Port Royal and Augusta Railway

Overview
- Dates of operation: 1856 (chartered) 1871–1886
- Predecessor: Port Royal Railroad
- Successor: Port Royal and Western Carolina Railway

Technical
- Track gauge: 4 ft 9 in (1,448 mm)
- Length: 112 mi (180 km)

= Port Royal and Augusta Railway =

The Port Royal and Augusta Railway was a South Carolina railroad that existed in the latter half of the 19th century.

The Port Royal Railroad Company was chartered in 1856 and the line was completed in 1870. In 1873, the Georgia Railroad provided financial assistance to the Port Royal Railroad Company, but Port Royal Railroad Company defaulted in November 1873 and the railroad was sold to the Georgia Railroad under foreclosure in June 1878, with the Union Trust Company of New York as Trustees. The Georgia Railroad reorganized it under the name Port Royal and Augusta Railway, and the company expanded.

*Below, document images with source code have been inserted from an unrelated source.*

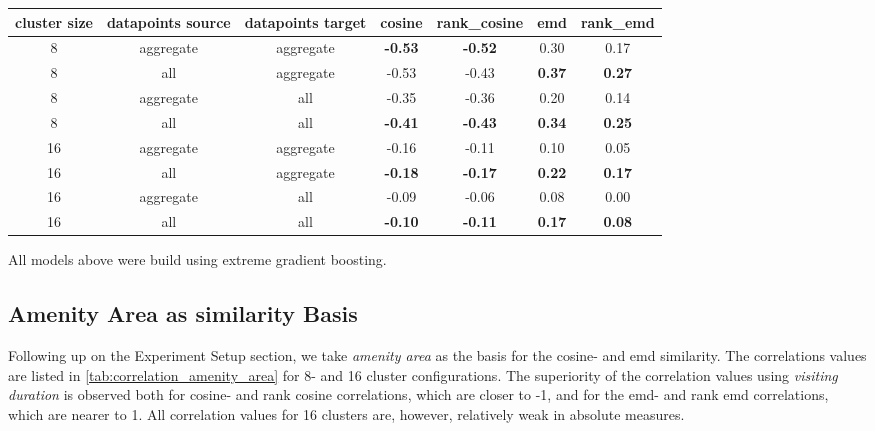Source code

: \documentclass{ws-ijait}
\newcommand{\cmmnt}[1]{\ignorespaces}
\begin{document}
	\begin{table}[!ht]
		{\begin{tabular}{ | c | c | c | c | c | c | c | }
				\hline
				{cluster size} & {datapoints source} & {datapoints target} & cosine & rank\_cosine & emd & rank\_emd \\ \hline
				8	&	aggregate 	&	aggregate 	& 	\textbf{-0.53}	&	\textbf{-0.52}	&	0.30	&	0.17 	\\ \hline
				8	&	all 		&	aggregate 	& 	-0.53	&	-0.43	&	\textbf{0.37}	&	\textbf{0.27}	\\ \hline \hline
				8	&	aggregate 	&	all 		& 	-0.35	&	-0.36	&	0.20	&	0.14	\\ \hline
				8	&	all			& 	all 		&	\textbf{-0.41}	&	\textbf{-0.43}	&	\textbf{0.34}	&	\textbf{0.25}	\\ \hline \hline
				16	&	aggregate	& 	aggregate 	&	-0.16	&	-0.11	&	0.10	&	0.05	\\ \hline
				16	&	all			& 	aggregate 	& 	\textbf{-0.18}	&	\textbf{-0.17}	&	\textbf{0.22}	&	\textbf{0.17}	\\ \hline \hline
				16	&	aggregate	& 	all 		& 	-0.09	&	-0.06	&	0.08	&	0.00	\\ \hline
				16	&	all			&	all 		&	\textbf{-0.10}	&	\textbf{-0.11}	&	\textbf{0.17}	&	\textbf{0.08}	\\ \hline \hline
		\end{tabular}}
		\label{tab:correlation_values}
		\begin{tabnote}
			All models above were build using extreme gradient boosting.
		\end{tabnote}
	\end{table}
	
	\subsection{Amenity Area as similarity Basis}
	Following up on \cmmnt{\cref{experimental_setup:amenity_area}} the Experiment Setup section, we take \textit{amenity area} as the basis for the cosine- and emd similarity. The correlations values are listed in \cref{tab:correlation_amenity_area} for 8- and 16 cluster configurations. The superiority of the correlation values using \textit{visiting duration} is observed both for cosine- and rank cosine correlations, which are closer to -1, and for the emd- and rank emd correlations, which are nearer to 1. All correlation values for 16 clusters are, however, relatively weak in absolute measures.
	
\end{document}

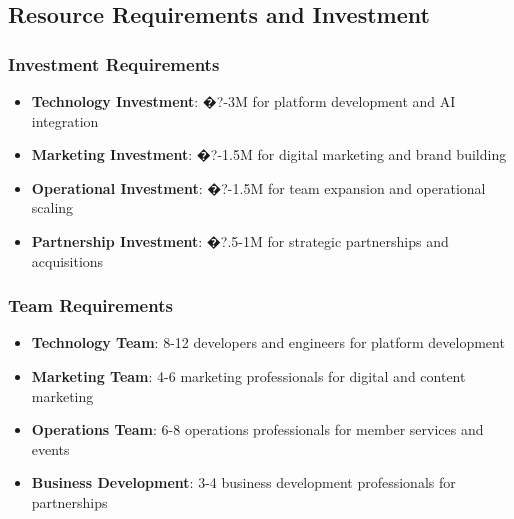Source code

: \subsection{Resource Requirements and Investment}

\subsubsection{Investment Requirements}
\begin{itemize}
    \item \textbf{Technology Investment}: �?-3M for platform development and AI integration
    \item \textbf{Marketing Investment}: �?-1.5M for digital marketing and brand building
    \item \textbf{Operational Investment}: �?-1.5M for team expansion and operational scaling
    \item \textbf{Partnership Investment}: �?.5-1M for strategic partnerships and acquisitions
\end{itemize}

\subsubsection{Team Requirements}
\begin{itemize}
    \item \textbf{Technology Team}: 8-12 developers and engineers for platform development
    \item \textbf{Marketing Team}: 4-6 marketing professionals for digital and content marketing
    \item \textbf{Operations Team}: 6-8 operations professionals for member services and events
    \item \textbf{Business Development}: 3-4 business development professionals for partnerships
\end{itemize}

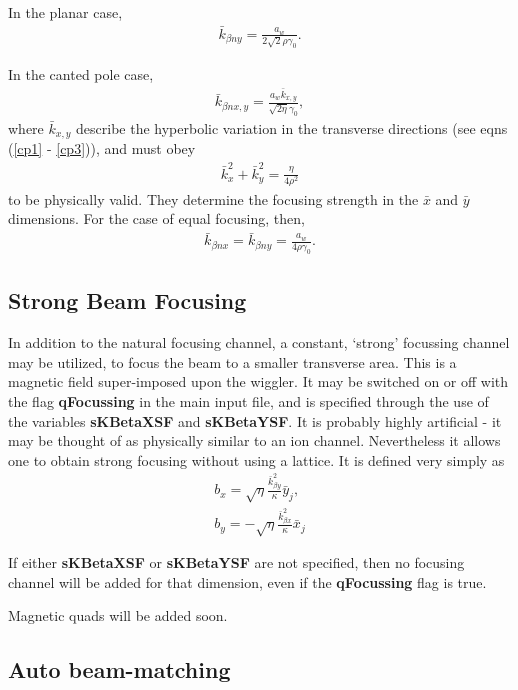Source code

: \documentclass[12pt]{article}%
\begin{document}
In the planar case,
\begin{align}
\bar{k}_{\beta n y} = \frac{a_w}{2 \sqrt{2} \rho \gamma_0}.
\end{align}

In the canted pole case,
\begin{align}
\bar{k}_{\beta n x,y} = \frac{a_w \bar{k}_{x,y}}{\sqrt{2 \eta} \gamma_0},
\end{align}
where $\bar{k}_{x,y}$ describe the hyperbolic variation in the transverse directions (see eqns (\ref{cp1} - \ref{cp3})), and must obey 
\begin{align}
\bar{k}_x^2 + \bar{k}_y^2 = \frac{\eta}{4 \rho^2}
\end{align}
to be physically valid. They determine the focusing strength in the $\bar{x}$ and $\bar{y}$ dimensions. For the case of equal focusing, then,
\begin{align}
\bar{k}_{\beta n x} = \bar{k}_{\beta n y} = \frac{a_w }{ 4 \rho \gamma_0}.
\end{align}



\subsection{Strong Beam Focusing}

In addition to the natural focusing channel, a constant, `strong' focussing channel may be utilized, to focus the beam to a smaller transverse area. This is a magnetic field super-imposed upon the wiggler. It may be switched on or off with the flag {\bf qFocussing} in the main input file, and is specified through the use of the variables {\bf sKBetaXSF} and {\bf sKBetaYSF}. It is probably highly artificial - it may be thought of as physically similar to an ion channel. Nevertheless it allows one to obtain strong focusing without using a lattice. It is defined very simply as 
\begin{align}
b_x = \sqrt{\eta} \frac{\bar{k}_{\beta y}^2}{\kappa}\bar{y}_j, \\
b_y = - \sqrt{\eta} \frac{\bar{k}_{\beta x}^2}{\kappa}\bar{x}_j
\end{align}

If either {\bf sKBetaXSF} or {\bf sKBetaYSF} are not specified, then no focusing channel will be added for that dimension, even if the {\bf qFocussing} flag is true.

Magnetic quads will be added soon.


\subsection{Auto beam-matching}
\end{document}
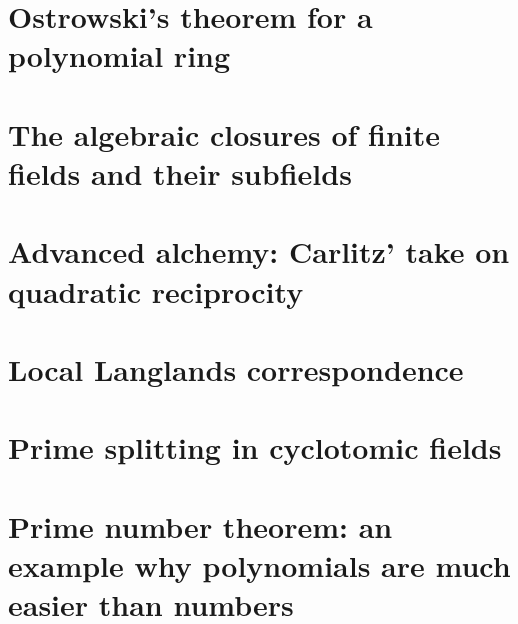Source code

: \documentclass[a4paper]{memoir}
\begin{document}
\section{Ostrowski's theorem for a polynomial ring}


\section{The algebraic closures of finite fields and their subfields}


\section{Advanced alchemy: Carlitz' take on quadratic reciprocity}


\section{Local Langlands correspondence}


\section{Prime splitting in cyclotomic fields}


\section{Prime number theorem: an example why polynomials are much easier than numbers}




\end{document}
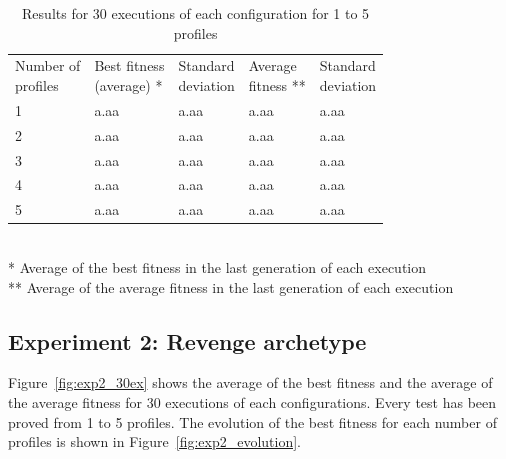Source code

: \documentclass[runningheads]{llncs}
\begin{document}
\begin{table}
\begin{center}
\caption{Results for 30 executions of each configuration for 1 to 5 profiles}
\begin{tabular}{lllll}
\hline\noalign{\smallskip}
\parbox[t]{2cm}{Number of\\ profiles} 
& \parbox[t]{2cm}{Best fitness\\(average) *} 
& \parbox[t]{2cm}{Standard\\deviation}
& \parbox[t]{2cm}{Average\\fitness **}
& \parbox[t]{2cm}{Standard\\deviation}\\
\noalign{\smallskip}
\hline
\noalign{\smallskip}
1 & a.aa & a.aa & a.aa & a.aa \\
2 & a.aa & a.aa & a.aa & a.aa \\
3 & a.aa & a.aa & a.aa & a.aa \\
4 & a.aa & a.aa & a.aa & a.aa \\
5 & a.aa & a.aa & a.aa & a.aa \\
\hline
\end{tabular}
\\
\** Average of the best fitness in the last generation of each execution \\
\*** Average of the average fitness in the last generation of each execution \\
\end{center}
\label{fig:exp1_30ex}
\end{table}



\subsection{Experiment 2: Revenge archetype}


Figure~\ref{fig:exp2_30ex} shows the average of the best fitness and the average of the average fitness for 30 executions of each configurations. Every test has been proved from 1 to 5 profiles.
The evolution of the best fitness for each number of profiles is shown in Figure~\ref{fig:exp2_evolution}.
\end{document}
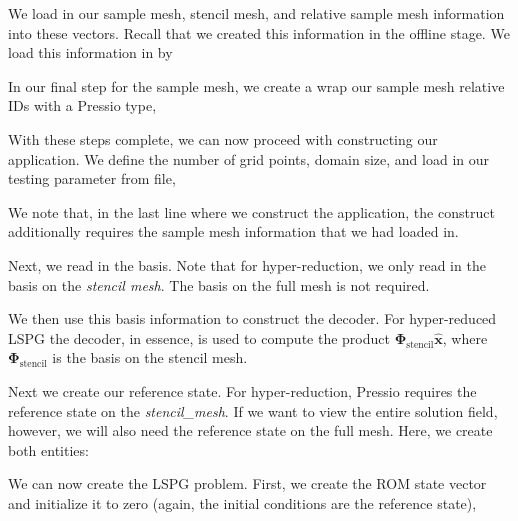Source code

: We load in our sample mesh, stencil mesh, and relative sample mesh information into these vectors. Recall that we created this information in the offline stage. We load this information in by 
\begin{DoxyCode}{0}
\end{DoxyCode}


In our final step for the sample mesh, we create a wrap our sample mesh relative I\+Ds with a Pressio type, 
\begin{DoxyCode}{0}
\end{DoxyCode}


With these steps complete, we can now proceed with constructing our application. We define the number of grid points, domain size, and load in our testing parameter from file, 
\begin{DoxyCode}{0}
\end{DoxyCode}


We note that, in the last line where we construct the application, the construct additionally requires the sample mesh information that we had loaded in.

Next, we read in the basis. Note that for hyper-\/reduction, we only read in the basis on the {\itshape stencil mesh}. The basis on the full mesh is not required. 
\begin{DoxyCode}{0}
\end{DoxyCode}


We then use this basis information to construct the decoder. For hyper-\/reduced L\+S\+PG the decoder, in essence, is used to compute the product $\boldsymbol \Phi_{\text{stencil}} \hat{\boldsymbol x} $, where $\boldsymbol \Phi_{\text{stencil}}$ is the basis on the stencil mesh. 
\begin{DoxyCode}{0}
\end{DoxyCode}


Next we create our reference state. For hyper-\/reduction, Pressio requires the reference state on the {\itshape stencil\+\_\+mesh}. If we want to view the entire solution field, however, we will also need the reference state on the full mesh. Here, we create both entities\+: 
\begin{DoxyCode}{0}
\end{DoxyCode}


We can now create the L\+S\+PG problem. First, we create the R\+OM state vector and initialize it to zero (again, the initial conditions are the reference state), 
\begin{DoxyCode}{0}
\end{DoxyCode}



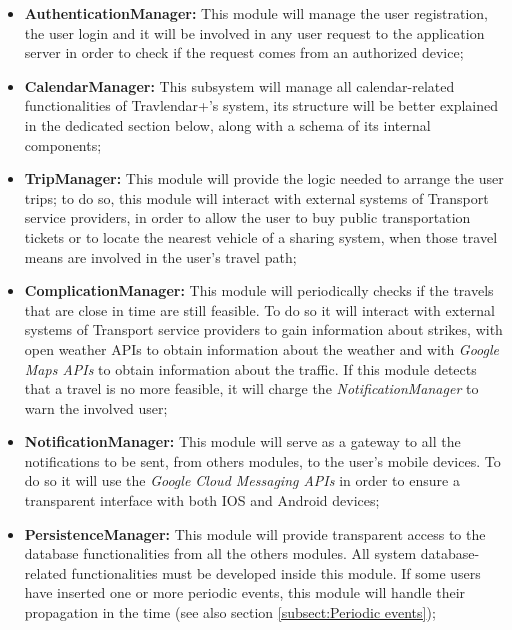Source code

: \begin{itemize}
	\item \textbf{AuthenticationManager:} This module will manage the user registration, the user login and it will be involved in any user request to the application server in order to check if the request comes from an authorized device;
	\item \textbf{CalendarManager:} This subsystem will manage all calendar-related functionalities of Travlendar+'s system, its structure will be better explained in the dedicated section below, along with a schema of its internal components;
	\item \textbf{TripManager:} This module will provide the logic needed to arrange the user trips; to do so, this module will interact with external systems of Transport service providers, in order to allow the user to buy public transportation tickets or to locate the nearest vehicle of a sharing system, when those travel means are involved in the user's travel path;
	\item \textbf{ComplicationManager:} This module will periodically checks if the travels that are close in time are still feasible. To do so it will interact with external systems of Transport service providers to gain information about strikes, with open weather APIs to obtain information about the weather and with \textit{Google Maps APIs} to obtain information about the traffic. If this module detects that a travel is no more feasible, it will charge the \textit{NotificationManager} to warn the involved user;
	\item \textbf{NotificationManager:} This module will serve as a gateway to all the notifications to be sent, from others modules, to the user's mobile devices. To do so it will use the \textit{Google Cloud Messaging APIs} in order to ensure a transparent interface with both IOS and Android devices;
	\item \textbf{PersistenceManager:} This module will provide transparent access to the database functionalities from all the others modules. All system database-related functionalities must be developed inside this module. If some users have inserted one or more periodic events, this module will handle their propagation in the time (see also section \ref{subsect:Periodic events}); 
\end{itemize}

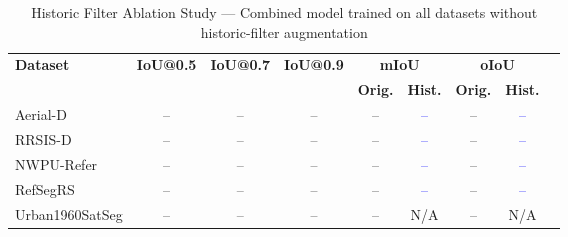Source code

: \begin{table}[t]
\centering
\caption{Historic Filter Ablation Study — Combined model trained on all datasets without historic-filter augmentation}
\label{tab:historic_ablation_results}
\begin{tabular}{@{}lcccccccc@{}}
\toprule
\textbf{Dataset} & \textbf{IoU@0.5} & \textbf{IoU@0.7} & \textbf{IoU@0.9} & \multicolumn{2}{c}{\textbf{mIoU}} & \multicolumn{2}{c}{\textbf{oIoU}} \\
\cmidrule(lr){5-6} \cmidrule(lr){7-8}
 & & & & \textbf{Orig.} & \textbf{Hist.} & \textbf{Orig.} & \textbf{Hist.} \\
\midrule
Aerial-D & -- & -- & -- & -- & \textcolor{blue}{--} & -- & \textcolor{blue}{--} \\
RRSIS-D & -- & -- & -- & -- & \textcolor{blue}{--} & -- & \textcolor{blue}{--} \\
NWPU-Refer & -- & -- & -- & -- & \textcolor{blue}{--} & -- & \textcolor{blue}{--} \\
RefSegRS & -- & -- & -- & -- & \textcolor{blue}{--} & -- & \textcolor{blue}{--} \\
Urban1960SatSeg & -- & -- & -- & -- & N/A & -- & N/A \\
\bottomrule
\end{tabular}
\end{table}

In 1881 Georgia Railroad leased its rail lines for 99 years to Colonel William M. Wadley, who assigned half of the interest to Louisville and Nashville Railroad and the other half to Central Rail Road and Banking Company of Georgia. That same year, Central Rail Road and Banking Company of Georgia acquired controlling stock in Port Royal and Augusta Railway.

In 1893, the State of South Carolina filed suit in State of South Carolina v. Port Royal and Augustra Railway Company, alleging that Central Rail Road and Banking Company of Georgia was intentionally diverting trade from Port Royal to its own lines by misuse of its voting power. Under the directors they appointed, the State alleged, the facilities of Port Royal Railroad Company had been allowed to deteriorate. Central Rail Road and Banking Company of Georgia was forced into receivership and sold, reorganized as Central of Georgia Railway. Central's purchasers, Ryan and Thomas, claimed to have purchased the company's interest in the lease, a claim denied by one of the receivers. Louisville and Nashville Railroad had continued to pay their lease and receive their profits, while Central of Georgia had not. In light of this, the Port Royal and Augusta Railway Company filed suited against Central of Georgia for unpaid leases. However, in 1894, before resolution of any suit, the State of Georgia repealed the charter of the Port Royal and Augusta Railway and liquidated its assets, rendering legal action moot.

By 1898, The Port Royal and Augusta Railway and the Port Royal and Western Carolina Railway had been combined into the new Charleston and Western Carolina Railway. Today the segment between Augusta and Yemassee are part of the CSX Augusta Subdivision, while the segment south of Yemassee to Seabrook are part of the Beaufort-Jasper Water and Sewer Authority and the Spanish Moss Trail.